• _Try it_: Whatever the records below hold, copy it all out exactly.

[Data entries]
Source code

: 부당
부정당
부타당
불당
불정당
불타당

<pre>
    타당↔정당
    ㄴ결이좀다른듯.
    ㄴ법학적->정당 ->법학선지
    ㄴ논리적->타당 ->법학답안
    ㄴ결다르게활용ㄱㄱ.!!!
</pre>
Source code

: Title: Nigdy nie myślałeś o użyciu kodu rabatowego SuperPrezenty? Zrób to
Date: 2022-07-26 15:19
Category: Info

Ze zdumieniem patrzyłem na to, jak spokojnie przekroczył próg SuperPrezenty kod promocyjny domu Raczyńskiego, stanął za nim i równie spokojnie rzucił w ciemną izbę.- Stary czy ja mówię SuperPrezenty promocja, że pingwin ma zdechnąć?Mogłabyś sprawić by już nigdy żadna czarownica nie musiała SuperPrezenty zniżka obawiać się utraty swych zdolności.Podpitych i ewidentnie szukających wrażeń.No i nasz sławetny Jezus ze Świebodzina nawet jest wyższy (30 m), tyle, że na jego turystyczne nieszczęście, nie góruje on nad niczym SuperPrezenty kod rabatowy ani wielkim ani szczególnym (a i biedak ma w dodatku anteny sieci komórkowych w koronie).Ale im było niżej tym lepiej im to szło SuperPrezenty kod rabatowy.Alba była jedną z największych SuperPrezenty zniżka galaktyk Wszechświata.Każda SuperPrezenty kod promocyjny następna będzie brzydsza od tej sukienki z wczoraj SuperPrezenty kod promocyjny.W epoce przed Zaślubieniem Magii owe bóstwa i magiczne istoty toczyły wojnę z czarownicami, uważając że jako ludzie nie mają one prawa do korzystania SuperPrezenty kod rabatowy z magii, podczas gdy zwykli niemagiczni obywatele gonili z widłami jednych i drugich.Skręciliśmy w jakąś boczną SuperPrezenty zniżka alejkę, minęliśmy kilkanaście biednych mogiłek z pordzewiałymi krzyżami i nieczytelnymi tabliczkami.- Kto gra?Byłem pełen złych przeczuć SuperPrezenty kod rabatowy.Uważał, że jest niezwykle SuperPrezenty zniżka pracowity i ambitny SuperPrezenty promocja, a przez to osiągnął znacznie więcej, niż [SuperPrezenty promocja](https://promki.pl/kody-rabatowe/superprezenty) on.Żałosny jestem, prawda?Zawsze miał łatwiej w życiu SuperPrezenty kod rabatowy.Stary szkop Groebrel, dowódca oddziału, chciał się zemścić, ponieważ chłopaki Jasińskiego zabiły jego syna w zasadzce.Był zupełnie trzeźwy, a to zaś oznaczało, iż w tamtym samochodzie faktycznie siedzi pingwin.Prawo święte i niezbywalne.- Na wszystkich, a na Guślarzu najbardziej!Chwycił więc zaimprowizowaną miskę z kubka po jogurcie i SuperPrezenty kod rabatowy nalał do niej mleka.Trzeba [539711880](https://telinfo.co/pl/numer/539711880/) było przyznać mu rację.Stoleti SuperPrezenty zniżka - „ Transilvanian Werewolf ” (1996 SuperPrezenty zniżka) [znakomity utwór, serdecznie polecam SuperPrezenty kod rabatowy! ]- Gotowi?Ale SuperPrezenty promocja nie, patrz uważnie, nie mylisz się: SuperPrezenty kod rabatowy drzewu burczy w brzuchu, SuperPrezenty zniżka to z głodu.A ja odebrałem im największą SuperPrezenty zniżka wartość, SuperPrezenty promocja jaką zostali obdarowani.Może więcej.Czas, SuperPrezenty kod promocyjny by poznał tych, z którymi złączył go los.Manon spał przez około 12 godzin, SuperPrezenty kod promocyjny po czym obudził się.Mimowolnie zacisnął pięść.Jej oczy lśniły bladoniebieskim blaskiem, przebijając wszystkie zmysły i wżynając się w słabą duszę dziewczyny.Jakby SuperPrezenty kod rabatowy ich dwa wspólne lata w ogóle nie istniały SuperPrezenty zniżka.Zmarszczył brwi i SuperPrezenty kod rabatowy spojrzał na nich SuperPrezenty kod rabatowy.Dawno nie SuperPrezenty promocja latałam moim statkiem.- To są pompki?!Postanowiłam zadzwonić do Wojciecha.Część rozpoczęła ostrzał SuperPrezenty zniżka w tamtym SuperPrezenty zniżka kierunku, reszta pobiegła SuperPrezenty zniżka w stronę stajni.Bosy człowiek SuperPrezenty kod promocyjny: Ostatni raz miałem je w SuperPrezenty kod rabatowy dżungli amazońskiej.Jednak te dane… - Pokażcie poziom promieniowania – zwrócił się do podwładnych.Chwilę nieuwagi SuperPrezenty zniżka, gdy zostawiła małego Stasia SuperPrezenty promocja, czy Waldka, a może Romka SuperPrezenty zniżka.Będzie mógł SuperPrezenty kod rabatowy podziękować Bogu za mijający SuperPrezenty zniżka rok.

• _Expected answer_:
Source code

: 부당
부정당
부타당
불당
불정당
불타당

<pre>
    타당↔정당
    ㄴ결이좀다른듯.
    ㄴ법학적->정당 ->법학선지
    ㄴ논리적->타당 ->법학답안
    ㄴ결다르게활용ㄱㄱ.!!!
</pre>
Source code

: Title: Nigdy nie myślałeś o użyciu kodu rabatowego SuperPrezenty? Zrób to
Date: 2022-07-26 15:19
Category: Info

Ze zdumieniem patrzyłem na to, jak spokojnie przekroczył próg SuperPrezenty kod promocyjny domu Raczyńskiego, stanął za nim i równie spokojnie rzucił w ciemną izbę.- Stary czy ja mówię SuperPrezenty promocja, że pingwin ma zdechnąć?Mogłabyś sprawić by już nigdy żadna czarownica nie musiała SuperPrezenty zniżka obawiać się utraty swych zdolności.Podpitych i ewidentnie szukających wrażeń.No i nasz sławetny Jezus ze Świebodzina nawet jest wyższy (30 m), tyle, że na jego turystyczne nieszczęście, nie góruje on nad niczym SuperPrezenty kod rabatowy ani wielkim ani szczególnym (a i biedak ma w dodatku anteny sieci komórkowych w koronie).Ale im było niżej tym lepiej im to szło SuperPrezenty kod rabatowy.Alba była jedną z największych SuperPrezenty zniżka galaktyk Wszechświata.Każda SuperPrezenty kod promocyjny następna będzie brzydsza od tej sukienki z wczoraj SuperPrezenty kod promocyjny.W epoce przed Zaślubieniem Magii owe bóstwa i magiczne istoty toczyły wojnę z czarownicami, uważając że jako ludzie nie mają one prawa do korzystania SuperPrezenty kod rabatowy z magii, podczas gdy zwykli niemagiczni obywatele gonili z widłami jednych i drugich.Skręciliśmy w jakąś boczną SuperPrezenty zniżka alejkę, minęliśmy kilkanaście biednych mogiłek z pordzewiałymi krzyżami i nieczytelnymi tabliczkami.- Kto gra?Byłem pełen złych przeczuć SuperPrezenty kod rabatowy.Uważał, że jest niezwykle SuperPrezenty zniżka pracowity i ambitny SuperPrezenty promocja, a przez to osiągnął znacznie więcej, niż [SuperPrezenty promocja](https://promki.pl/kody-rabatowe/superprezenty) on.Żałosny jestem, prawda?Zawsze miał łatwiej w życiu SuperPrezenty kod rabatowy.Stary szkop Groebrel, dowódca oddziału, chciał się zemścić, ponieważ chłopaki Jasińskiego zabiły jego syna w zasadzce.Był zupełnie trzeźwy, a to zaś oznaczało, iż w tamtym samochodzie faktycznie siedzi pingwin.Prawo święte i niezbywalne.- Na wszystkich, a na Guślarzu najbardziej!Chwycił więc zaimprowizowaną miskę z kubka po jogurcie i SuperPrezenty kod rabatowy nalał do niej mleka.Trzeba [539711880](https://telinfo.co/pl/numer/539711880/) było przyznać mu rację.Stoleti SuperPrezenty zniżka - „ Transilvanian Werewolf ” (1996 SuperPrezenty zniżka) [znakomity utwór, serdecznie polecam SuperPrezenty kod rabatowy! ]- Gotowi?Ale SuperPrezenty promocja nie, patrz uważnie, nie mylisz się: SuperPrezenty kod rabatowy drzewu burczy w brzuchu, SuperPrezenty zniżka to z głodu.A ja odebrałem im największą SuperPrezenty zniżka wartość, SuperPrezenty promocja jaką zostali obdarowani.Może więcej.Czas, SuperPrezenty kod promocyjny by poznał tych, z którymi złączył go los.Manon spał przez około 12 godzin, SuperPrezenty kod promocyjny po czym obudził się.Mimowolnie zacisnął pięść.Jej oczy lśniły bladoniebieskim blaskiem, przebijając wszystkie zmysły i wżynając się w słabą duszę dziewczyny.Jakby SuperPrezenty kod rabatowy ich dwa wspólne lata w ogóle nie istniały SuperPrezenty zniżka.Zmarszczył brwi i SuperPrezenty kod rabatowy spojrzał na nich SuperPrezenty kod rabatowy.Dawno nie SuperPrezenty promocja latałam moim statkiem.- To są pompki?!Postanowiłam zadzwonić do Wojciecha.Część rozpoczęła ostrzał SuperPrezenty zniżka w tamtym SuperPrezenty zniżka kierunku, reszta pobiegła SuperPrezenty zniżka w stronę stajni.Bosy człowiek SuperPrezenty kod promocyjny: Ostatni raz miałem je w SuperPrezenty kod rabatowy dżungli amazońskiej.Jednak te dane… - Pokażcie poziom promieniowania – zwrócił się do podwładnych.Chwilę nieuwagi SuperPrezenty zniżka, gdy zostawiła małego Stasia SuperPrezenty promocja, czy Waldka, a może Romka SuperPrezenty zniżka.Będzie mógł SuperPrezenty kod rabatowy podziękować Bogu za mijający SuperPrezenty zniżka rok.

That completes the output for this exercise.